Taking the whole armour of God

Forewarned is forearmed. If we understand the process by which temptation takes hold on heart and mind, we are that much better prepared to resist it. That is why Paul urged us, “Put on the whole armour of God, that ye may be able to stand against the wiles of the devil” (Eph 6:11). There are things we can do to prepare.

(a) A clear biblical understanding of human nature, temptation and sin

We have to have our thinking straight. Even well prepared we are fundamentally weak and vulnerable. Paul had to caution the self-confident Corinthians, “Let him that thinketh he standeth take heed lest he fall.

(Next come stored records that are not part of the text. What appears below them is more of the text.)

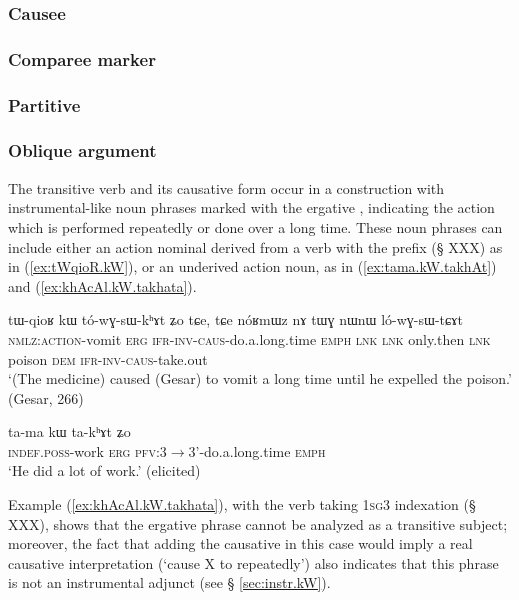 \subsubsection{Causee} \label{sec:causee.kW}
\subsubsection{Comparee marker} \label{sec:comparee.kW}

\subsubsection{Partitive} \label{sec:partitive.kW}
\subsubsection{Oblique argument} \label{sec:oblique.kW}
 The transitive verb  and its causative form  occur in a construction with instrumental-like noun phrases marked with the ergative , indicating the action which is performed repeatedly or done over a long time. These noun phrases can include either an action nominal derived from a verb with the prefix  (§ XXX) as in (\ref{ex:tWqioR.kW}), or an underived action noun, as in (\ref{ex:tama.kW.takhAt}) and (\ref{ex:khAcAl.kW.takhata}).  
 
  \begin{exe}
\ex \label{ex:tWqioR.kW}
\gll tɯ-qioʁ kɯ tó-wɣ-sɯ-kʰɤt ʑo tɕe, tɕe nóʁmɯz nɤ tɯɣ nɯnɯ ló-wɣ-sɯ-tɕɤt  \\
\textsc{nmlz:action}-vomit \textsc{erg} \textsc{ifr-inv-caus}-do.a.long.time \textsc{emph} \textsc{lnk} \textsc{lnk} only.then \textsc{lnk} poison \textsc{dem} \textsc{ifr-inv-caus}-take.out \\
\glt `(The medicine) caused (Gesar) to vomit a long time until he expelled the poison.' (Gesar, 266)
\end{exe}

  \begin{exe}
\ex \label{ex:tama.kW.takhAt}
\gll ta-ma kɯ ta-kʰɤt ʑo  \\
\textsc{indef.poss}-work \textsc{erg} \textsc{pfv}:3$\rightarrow$3'-do.a.long.time \textsc{emph} \\
\glt `He did a lot of work.' (elicited)
\end{exe}

Example (\ref{ex:khAcAl.kW.takhata}), with the verb   taking \textsc{1sg}\fl{}3 indexation (§ XXX), shows that the ergative phrase cannot be analyzed as a transitive subject; moreover, the fact that adding the causative in this case would imply a real causative interpretation (`cause X to repeatedly') also indicates that this phrase is not an instrumental adjunct (see § \ref{sec:instr.kW}).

There hath no temptation taken you but such as is common to man …” (1 Cor 10:12– 13). We should never imagine that we are somehow proof against ‘common or garden’ temptations that have taken down believers from the beginning. That is also why Paul urges us to be humble in restoring others who have fallen, “considering thyself, lest thou also be tempted” (Gal 6:1).

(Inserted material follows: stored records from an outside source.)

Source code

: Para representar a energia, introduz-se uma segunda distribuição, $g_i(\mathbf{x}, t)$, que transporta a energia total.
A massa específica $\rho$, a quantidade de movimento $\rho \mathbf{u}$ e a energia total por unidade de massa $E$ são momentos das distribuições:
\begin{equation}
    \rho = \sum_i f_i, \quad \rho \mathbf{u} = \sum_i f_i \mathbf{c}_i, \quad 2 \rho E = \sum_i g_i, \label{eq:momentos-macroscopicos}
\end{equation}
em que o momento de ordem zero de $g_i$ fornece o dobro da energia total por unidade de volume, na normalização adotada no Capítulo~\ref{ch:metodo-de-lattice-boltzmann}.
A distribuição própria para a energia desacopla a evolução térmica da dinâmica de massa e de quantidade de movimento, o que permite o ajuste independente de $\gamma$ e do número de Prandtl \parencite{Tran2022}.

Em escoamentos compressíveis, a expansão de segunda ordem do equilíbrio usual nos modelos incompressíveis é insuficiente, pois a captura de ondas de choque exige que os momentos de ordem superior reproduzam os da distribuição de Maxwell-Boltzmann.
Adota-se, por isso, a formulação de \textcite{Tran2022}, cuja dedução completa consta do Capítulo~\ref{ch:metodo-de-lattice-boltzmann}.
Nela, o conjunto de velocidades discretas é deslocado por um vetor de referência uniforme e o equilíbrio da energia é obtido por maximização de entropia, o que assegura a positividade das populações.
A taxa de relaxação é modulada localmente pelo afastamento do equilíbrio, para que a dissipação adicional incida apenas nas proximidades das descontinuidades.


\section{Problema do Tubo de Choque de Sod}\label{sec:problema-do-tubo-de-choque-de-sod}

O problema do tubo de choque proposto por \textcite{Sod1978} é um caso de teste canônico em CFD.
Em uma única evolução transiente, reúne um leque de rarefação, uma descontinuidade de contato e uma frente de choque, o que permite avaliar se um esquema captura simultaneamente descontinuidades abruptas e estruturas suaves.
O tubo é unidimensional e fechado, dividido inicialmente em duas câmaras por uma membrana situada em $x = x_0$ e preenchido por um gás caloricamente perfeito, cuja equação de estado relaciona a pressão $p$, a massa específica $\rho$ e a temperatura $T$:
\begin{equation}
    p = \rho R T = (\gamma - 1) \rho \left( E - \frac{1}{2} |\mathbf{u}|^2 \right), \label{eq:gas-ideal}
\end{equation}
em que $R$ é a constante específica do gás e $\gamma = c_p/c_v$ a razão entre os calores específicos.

Hence Paul’s exhortation to “be strong in the Lord, and in the power of his might” (Eph 6:10). The strength, the power, the victory will come from the Lord. We are foot-soldiers in his great battle with spiritual evil. But if we want to share his victory, we must play our part. And that means preparation – recognising our fundamental weakness and our reliance on him, recognising our vulnerability and developing a biblical understanding of temptation.

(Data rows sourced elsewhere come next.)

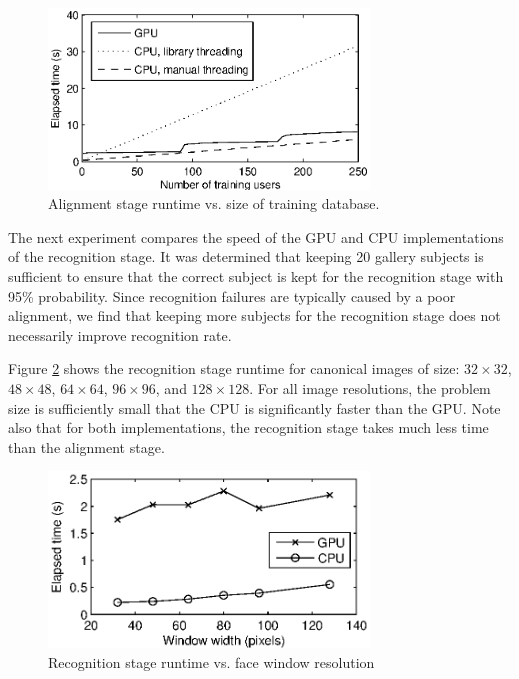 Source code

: \documentclass[preprint]{sigplanconf}
\begin{document}
\begin{figure}[t!]
\centering
\includegraphics[width=3.35in]{figures/alignment_runtime_graph}
\caption{Alignment stage runtime vs. size of training database.} 
\label{fig:alignment_stage_runtime}
\end{figure}

The next experiment compares the speed of the GPU and CPU implementations of
the recognition stage.  It was determined that keeping 20 gallery subjects is
sufficient to ensure that the correct subject is kept for the recognition stage
with 95\% probability.  Since recognition failures are typically caused by a
poor alignment, we find that keeping more subjects for the recognition stage does
not necessarily improve recognition rate.

Figure \ref{fig:recognition_stage_runtime} shows the recognition stage runtime
for canonical images of size: $32\times32$, $48 \times 48$, $64 \times 64$, $96 \times
96$, and $128 \times 128$.  For all image resolutions, the problem size
is sufficiently small that the CPU is significantly faster than the GPU.  Note
also that for both implementations, the recognition stage takes much less time
than the alignment stage.
\begin{figure}[t!]
\centering
\includegraphics[width=3.35in]{figures/speedVsResolution} 
\caption{Recognition stage runtime vs. face window resolution}
\label{fig:recognition_stage_runtime} \end{figure}
\end{document}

(b) A personal covenant – or whatever it takes

The foolish young man of Proverbs insisted on wandering into Jerusalem’s ‘red light district’ (Prov 7) and the inevitable followed. Safety may mean making some rules – not for others, but for ourselves. “I made a covenant with mine eyes”, said Job, “why then should I think upon a maid?” (Job 31:1). An adulterous affair begins with a first meaningful look (Matt 5:27–30). Therefore, continued the Lord Jesus, “If thine eye offend thee, pluck it out, and cast it from thee.” Likewise an arm or a leg! He was exaggerating, of course: but the exaggeration underlines his serious point. Do whatever it takes to avoid sin!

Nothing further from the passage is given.